The buffet extravaganza the following morning is lively and offers everything from the healthy to the hearty including Irish specials like potato farls.

Walking across the city is easy and the very best sharpener after a heavy night. You can crisscross the bridges over the River Liffey, which was once so black it was said (falsely) to be the source of Guinness.

In fact the water used in the brewing process in the city’s legendary factory is supremely fresh and comes from the Wicklow Mountains that mark the skyline. So precious is the yeast (known as Arthur’s yeast) used to make Guinness, it’s locked away in the director’s safe.

The factory itself is a fantastic interactive warehouse with floors and floors of information, an advertising exhibition and a Guinness bar at the top overlooking the city.

Every visitor to Dublin comes here, including Barack Obama, who is pictured, pint in hand.

There’s even a thank you note from the President’s Air Force One team.

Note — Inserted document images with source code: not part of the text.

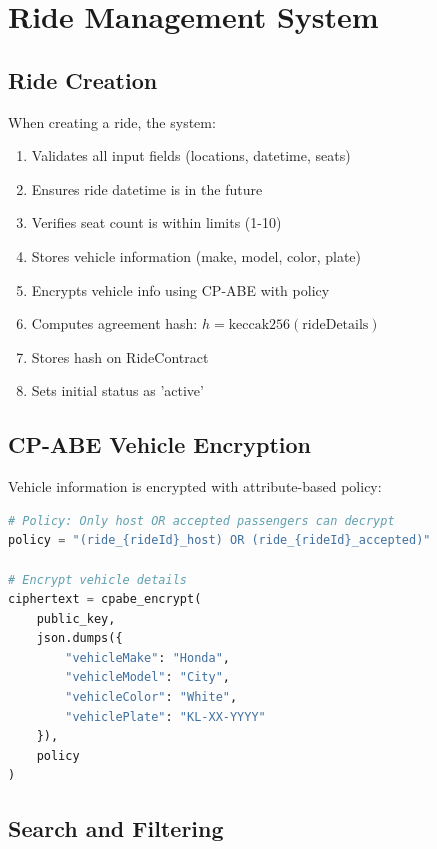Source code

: \section{Ride Management System}

\subsection{Ride Creation}

When creating a ride, the system:

\begin{enumerate}
    \item Validates all input fields (locations, datetime, seats)
    \item Ensures ride datetime is in the future
    \item Verifies seat count is within limits (1-10)
    \item Stores vehicle information (make, model, color, plate)
    \item Encrypts vehicle info using CP-ABE with policy
    \item Computes agreement hash: $h = \text{keccak256}(\text{rideDetails})$
    \item Stores hash on RideContract
    \item Sets initial status as 'active'
\end{enumerate}

\subsection{CP-ABE Vehicle Encryption}

Vehicle information is encrypted with attribute-based policy:

\begin{lstlisting}[language=Python, caption=CP-ABE Encryption Policy]
# Policy: Only host OR accepted passengers can decrypt
policy = "(ride_{rideId}_host) OR (ride_{rideId}_accepted)"

# Encrypt vehicle details
ciphertext = cpabe_encrypt(
    public_key,
    json.dumps({
        "vehicleMake": "Honda",
        "vehicleModel": "City",
        "vehicleColor": "White",
        "vehiclePlate": "KL-XX-YYYY"
    }),
    policy
)
\end{lstlisting}

\subsection{Search and Filtering}

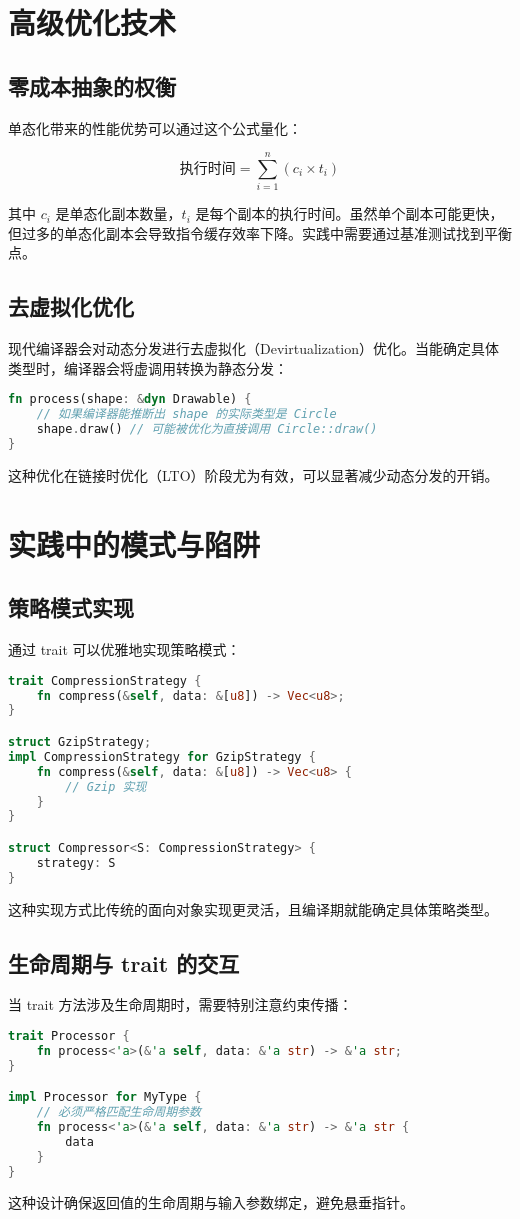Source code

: \chapter{高级优化技术}
\section{零成本抽象的权衡}
单态化带来的性能优势可以通过这个公式量化：\par
$$ \text{执行时间} = \sum_{i=1}^{n} (c_i \times t_i) $$\par
其中 $c_i$ 是单态化副本数量，$t_i$ 是每个副本的执行时间。虽然单个副本可能更快，但过多的单态化副本会导致指令缓存效率下降。实践中需要通过基准测试找到平衡点。\par
\section{去虚拟化优化}
现代编译器会对动态分发进行去虚拟化（Devirtualization）优化。当能确定具体类型时，编译器会将虚调用转换为静态分发：\par
\begin{lstlisting}[language=rust]
fn process(shape: &dyn Drawable) {
    // 如果编译器能推断出 shape 的实际类型是 Circle
    shape.draw() // 可能被优化为直接调用 Circle::draw()
}
\end{lstlisting}
这种优化在链接时优化（LTO）阶段尤为有效，可以显著减少动态分发的开销。\par
\chapter{实践中的模式与陷阱}
\section{策略模式实现}
通过 trait 可以优雅地实现策略模式：\par
\begin{lstlisting}[language=rust]
trait CompressionStrategy {
    fn compress(&self, data: &[u8]) -> Vec<u8>;
}

struct GzipStrategy;
impl CompressionStrategy for GzipStrategy {
    fn compress(&self, data: &[u8]) -> Vec<u8> {
        // Gzip 实现
    }
}

struct Compressor<S: CompressionStrategy> {
    strategy: S
}
\end{lstlisting}
这种实现方式比传统的面向对象实现更灵活，且编译期就能确定具体策略类型。\par
\section{生命周期与 trait 的交互}
当 trait 方法涉及生命周期时，需要特别注意约束传播：\par
\begin{lstlisting}[language=rust]
trait Processor {
    fn process<'a>(&'a self, data: &'a str) -> &'a str;
}

impl Processor for MyType {
    // 必须严格匹配生命周期参数
    fn process<'a>(&'a self, data: &'a str) -> &'a str {
        data
    }
}
\end{lstlisting}
这种设计确保返回值的生命周期与输入参数绑定，避免悬垂指针。\par
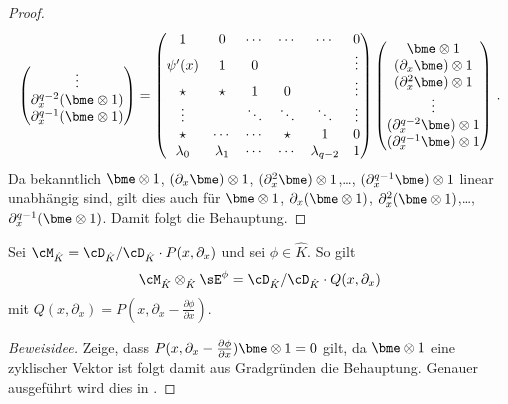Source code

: \begin{proof}
\[\begin{pmatrix}
\vdots\\
\partial_x^{q-2}(\bme\otimes 1)\\
\partial_x^{q-1}(\bme\otimes 1)\\
\end{pmatrix}
=
\begin{pmatrix}
1         & 0         & \cdots & \cdots & \cdots        & 0 \\
\psi'(x)  & 1         & 0      &        &               & \vdots\\
\star     & \star     & 1      & 0      &               & \vdots\\
\vdots    &           & \ddots & \ddots & \ddots        & \vdots\\
\star     & \cdots    & \cdots & \star  & 1             & 0\\
\lambda_0 & \lambda_1 & \cdots & \cdots & \lambda_{q-2} & 1\\
\end{pmatrix}
\begin{pmatrix}
\bme\otimes 1\\
(\partial_x \bme)\otimes 1\\
(\partial_x^{2}\bme)\otimes 1\\
\vdots\\
(\partial_x^{q-2}\bme)\otimes 1\\
(\partial_x^{q-1}\bme)\otimes 1\\
\end{pmatrix}
\,.
\]
Da bekanntlich $\bme\otimes1$, $(\partial_x \bme)\otimes 1$,
$(\partial_x^{2}\bme)\otimes 1$,\dots, $(\partial_x^{q-1}\bme)\otimes 1$ linear
unabhängig sind, gilt dies auch für $\bme\otimes 1$, $\partial_x(\bme\otimes
1)$, $\partial_x^2(\bme\otimes 1)$,\dots, $\partial_x^{q-1}(\bme\otimes 1)$.
Damit folgt die Behauptung.
\end{proof}
\begin{lem} \label{lem:twistRechenregel}
Sei $\cM_{\hat K}=\cD_{\hat K}/\cD_{\hat K}\cdot P(x,\partial_x)$ und sei
$\phi\in \hat K$. So gilt
\[
\cM_{\hat K}\otimes_{\hat K}\sE^{\phi}=\cD_{\hat K}/\cD_{\hat K}\cdot
Q(x,\partial_x)
\]
mit $Q(x,\partial_x)=P(x,\partial_x-\frac{\partial \phi}{\partial x})$.
\end{lem}
\begin{proof}[Beweisidee]
Zeige, dass $P(x,\partial_x-\frac{\partial \phi}{\partial x})\bme\otimes1=0$
gilt, da $\bme\otimes1$ eine zyklischer Vektor ist folgt damit aus Gradgründen
die Behauptung. Genauer ausgeführt wird dies in \cite[Seiten 39 bis
44]{DiplHedwig}.
\begin{comment}
\begin{align*}
P(x,\partial_x-\frac{\partial \phi}{\partial x})\bme\otimes1
 &=TODO
\end{align*}
\end{comment}
\end{proof}
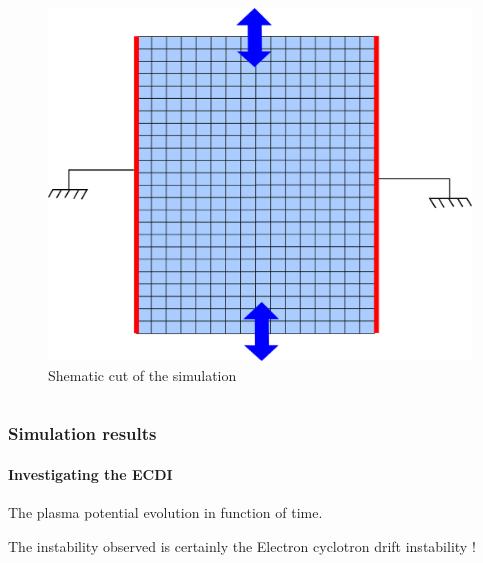\documentclass[sans, aspectratio=169]{beamer}
\begin{document}
\begin{frame}
\begin{columns}
	\begin{column}{0.45\linewidth}
		\begin{figure}[hbtp]
		\centering
		\includegraphics[scale=0.5]{images/2D_Rtheta.png}
		\caption{Shematic cut of the simulation}
		\end{figure}
	
	\end{column}


\end{columns}		
	
	
\end{frame}

\begin{frame} 
	\frametitle{Simulation results} 
	\framesubtitle{ Investigating the ECDI } 

	\begin{center}
	The plasma potential evolution in function of time.\\
	
	
	The instability observed is certainly the Electron cyclotron drift instability !
	\end{center}
\end{frame}
\end{document}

Guinness is still brewed on this site, where the yawning industrial brick buildings reminds me of Birmingham’s Jewellery Quarter.

Winding back across town, we pass along Cow’s Lane, part of Temple Bar’s crafty design district, and come across a book shop with Oscar Wilde’s words in the window, ‘We are all in the gutter, but some of us are looking at the stars’.

That seems to sum up perfectly this dreamy, gritty but ever cheery city.

Travel Facts

The Shelbourne offers deluxe rooms from £185 per night. The Gathering Package costs £228 a night including breakfast, deluxe room, Dublin Hop On-Hop Off ticket per person and Dublin History Book welcome amenity. Flights with Aer Lingus from £35.99 one way, www.aerlingus.com. For more information on The Gathering, visit www.ireland.com/thegathering.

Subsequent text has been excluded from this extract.